*** Dataset entries ***

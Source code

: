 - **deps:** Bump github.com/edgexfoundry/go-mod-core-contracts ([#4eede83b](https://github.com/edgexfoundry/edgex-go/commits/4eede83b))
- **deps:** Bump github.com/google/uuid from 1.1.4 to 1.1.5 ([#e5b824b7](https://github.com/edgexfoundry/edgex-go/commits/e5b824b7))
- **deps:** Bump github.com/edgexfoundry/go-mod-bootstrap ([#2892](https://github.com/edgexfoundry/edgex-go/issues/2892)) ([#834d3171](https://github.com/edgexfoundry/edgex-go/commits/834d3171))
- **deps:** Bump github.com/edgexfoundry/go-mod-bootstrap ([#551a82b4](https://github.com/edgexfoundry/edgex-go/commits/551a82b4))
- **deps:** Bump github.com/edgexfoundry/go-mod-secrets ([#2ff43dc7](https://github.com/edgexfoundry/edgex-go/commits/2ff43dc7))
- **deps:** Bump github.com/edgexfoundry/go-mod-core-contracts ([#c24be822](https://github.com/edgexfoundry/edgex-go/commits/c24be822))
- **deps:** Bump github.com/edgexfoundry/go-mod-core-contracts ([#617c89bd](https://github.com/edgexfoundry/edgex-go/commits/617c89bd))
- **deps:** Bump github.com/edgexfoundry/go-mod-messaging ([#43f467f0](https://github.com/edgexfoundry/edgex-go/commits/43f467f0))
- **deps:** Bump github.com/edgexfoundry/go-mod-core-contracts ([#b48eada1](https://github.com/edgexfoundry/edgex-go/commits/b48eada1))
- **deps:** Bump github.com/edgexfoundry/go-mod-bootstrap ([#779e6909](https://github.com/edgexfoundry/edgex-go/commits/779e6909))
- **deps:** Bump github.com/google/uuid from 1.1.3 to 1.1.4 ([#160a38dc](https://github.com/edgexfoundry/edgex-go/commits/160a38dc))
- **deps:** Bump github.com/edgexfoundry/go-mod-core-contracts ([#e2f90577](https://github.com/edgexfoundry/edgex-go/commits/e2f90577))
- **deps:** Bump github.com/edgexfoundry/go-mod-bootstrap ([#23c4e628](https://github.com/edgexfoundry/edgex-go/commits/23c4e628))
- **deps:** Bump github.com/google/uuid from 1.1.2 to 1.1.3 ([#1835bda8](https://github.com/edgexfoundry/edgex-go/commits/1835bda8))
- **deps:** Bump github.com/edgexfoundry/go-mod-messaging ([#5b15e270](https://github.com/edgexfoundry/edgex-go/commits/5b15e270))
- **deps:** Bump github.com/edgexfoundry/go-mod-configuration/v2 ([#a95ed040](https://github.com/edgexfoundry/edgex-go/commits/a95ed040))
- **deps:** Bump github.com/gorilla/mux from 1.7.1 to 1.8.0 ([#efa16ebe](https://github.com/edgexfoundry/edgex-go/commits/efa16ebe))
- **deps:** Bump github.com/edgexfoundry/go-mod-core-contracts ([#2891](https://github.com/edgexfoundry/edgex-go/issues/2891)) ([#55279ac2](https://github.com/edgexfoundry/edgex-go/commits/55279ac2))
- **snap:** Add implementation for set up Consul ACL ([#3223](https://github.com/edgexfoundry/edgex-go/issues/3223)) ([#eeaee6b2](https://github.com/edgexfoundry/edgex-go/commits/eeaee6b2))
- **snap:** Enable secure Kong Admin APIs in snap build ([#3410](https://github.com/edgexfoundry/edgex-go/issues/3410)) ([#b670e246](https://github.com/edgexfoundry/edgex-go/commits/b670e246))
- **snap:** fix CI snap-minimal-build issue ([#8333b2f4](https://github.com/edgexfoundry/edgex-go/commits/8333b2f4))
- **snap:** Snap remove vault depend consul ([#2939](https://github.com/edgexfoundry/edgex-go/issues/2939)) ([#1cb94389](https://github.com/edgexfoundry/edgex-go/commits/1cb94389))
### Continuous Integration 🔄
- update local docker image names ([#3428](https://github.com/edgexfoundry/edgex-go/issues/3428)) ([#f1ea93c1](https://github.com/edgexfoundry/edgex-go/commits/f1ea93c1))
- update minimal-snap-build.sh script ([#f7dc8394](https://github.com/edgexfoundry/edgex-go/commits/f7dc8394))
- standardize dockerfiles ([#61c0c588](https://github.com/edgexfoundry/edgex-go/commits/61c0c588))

*** End of Dataset entries ***

*Task*:
With nothing left out, return each entry exactly.

*Solution for this exercise*:
Source code

: - **deps:** Bump github.com/edgexfoundry/go-mod-core-contracts ([#4eede83b](https://github.com/edgexfoundry/edgex-go/commits/4eede83b))
- **deps:** Bump github.com/google/uuid from 1.1.4 to 1.1.5 ([#e5b824b7](https://github.com/edgexfoundry/edgex-go/commits/e5b824b7))
- **deps:** Bump github.com/edgexfoundry/go-mod-bootstrap ([#2892](https://github.com/edgexfoundry/edgex-go/issues/2892)) ([#834d3171](https://github.com/edgexfoundry/edgex-go/commits/834d3171))
- **deps:** Bump github.com/edgexfoundry/go-mod-bootstrap ([#551a82b4](https://github.com/edgexfoundry/edgex-go/commits/551a82b4))
- **deps:** Bump github.com/edgexfoundry/go-mod-secrets ([#2ff43dc7](https://github.com/edgexfoundry/edgex-go/commits/2ff43dc7))
- **deps:** Bump github.com/edgexfoundry/go-mod-core-contracts ([#c24be822](https://github.com/edgexfoundry/edgex-go/commits/c24be822))
- **deps:** Bump github.com/edgexfoundry/go-mod-core-contracts ([#617c89bd](https://github.com/edgexfoundry/edgex-go/commits/617c89bd))
- **deps:** Bump github.com/edgexfoundry/go-mod-messaging ([#43f467f0](https://github.com/edgexfoundry/edgex-go/commits/43f467f0))
- **deps:** Bump github.com/edgexfoundry/go-mod-core-contracts ([#b48eada1](https://github.com/edgexfoundry/edgex-go/commits/b48eada1))
- **deps:** Bump github.com/edgexfoundry/go-mod-bootstrap ([#779e6909](https://github.com/edgexfoundry/edgex-go/commits/779e6909))
- **deps:** Bump github.com/google/uuid from 1.1.3 to 1.1.4 ([#160a38dc](https://github.com/edgexfoundry/edgex-go/commits/160a38dc))
- **deps:** Bump github.com/edgexfoundry/go-mod-core-contracts ([#e2f90577](https://github.com/edgexfoundry/edgex-go/commits/e2f90577))
- **deps:** Bump github.com/edgexfoundry/go-mod-bootstrap ([#23c4e628](https://github.com/edgexfoundry/edgex-go/commits/23c4e628))
- **deps:** Bump github.com/google/uuid from 1.1.2 to 1.1.3 ([#1835bda8](https://github.com/edgexfoundry/edgex-go/commits/1835bda8))
- **deps:** Bump github.com/edgexfoundry/go-mod-messaging ([#5b15e270](https://github.com/edgexfoundry/edgex-go/commits/5b15e270))
- **deps:** Bump github.com/edgexfoundry/go-mod-configuration/v2 ([#a95ed040](https://github.com/edgexfoundry/edgex-go/commits/a95ed040))
- **deps:** Bump github.com/gorilla/mux from 1.7.1 to 1.8.0 ([#efa16ebe](https://github.com/edgexfoundry/edgex-go/commits/efa16ebe))
- **deps:** Bump github.com/edgexfoundry/go-mod-core-contracts ([#2891](https://github.com/edgexfoundry/edgex-go/issues/2891)) ([#55279ac2](https://github.com/edgexfoundry/edgex-go/commits/55279ac2))
- **snap:** Add implementation for set up Consul ACL ([#3223](https://github.com/edgexfoundry/edgex-go/issues/3223)) ([#eeaee6b2](https://github.com/edgexfoundry/edgex-go/commits/eeaee6b2))
- **snap:** Enable secure Kong Admin APIs in snap build ([#3410](https://github.com/edgexfoundry/edgex-go/issues/3410)) ([#b670e246](https://github.com/edgexfoundry/edgex-go/commits/b670e246))
- **snap:** fix CI snap-minimal-build issue ([#8333b2f4](https://github.com/edgexfoundry/edgex-go/commits/8333b2f4))
- **snap:** Snap remove vault depend consul ([#2939](https://github.com/edgexfoundry/edgex-go/issues/2939)) ([#1cb94389](https://github.com/edgexfoundry/edgex-go/commits/1cb94389))
### Continuous Integration 🔄
- update local docker image names ([#3428](https://github.com/edgexfoundry/edgex-go/issues/3428)) ([#f1ea93c1](https://github.com/edgexfoundry/edgex-go/commits/f1ea93c1))
- update minimal-snap-build.sh script ([#f7dc8394](https://github.com/edgexfoundry/edgex-go/commits/f7dc8394))
- standardize dockerfiles ([#61c0c588](https://github.com/edgexfoundry/edgex-go/commits/61c0c588))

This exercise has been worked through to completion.